(Given information begins)

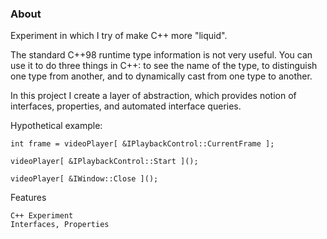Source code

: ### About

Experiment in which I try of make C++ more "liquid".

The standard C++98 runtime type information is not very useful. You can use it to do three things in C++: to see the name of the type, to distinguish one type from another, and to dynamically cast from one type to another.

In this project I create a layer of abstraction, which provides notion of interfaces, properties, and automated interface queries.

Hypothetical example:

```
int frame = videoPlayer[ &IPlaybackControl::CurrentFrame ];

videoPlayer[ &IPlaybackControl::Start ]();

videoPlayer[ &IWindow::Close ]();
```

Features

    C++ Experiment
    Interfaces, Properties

(Given information ends)

### Problem description
Each line above that includes "which" should be shown.

### Finished exercise
Experiment in which I try of make C++ more "liquid".
In this project I create a layer of abstraction, which provides notion of interfaces, properties, and automated interface queries.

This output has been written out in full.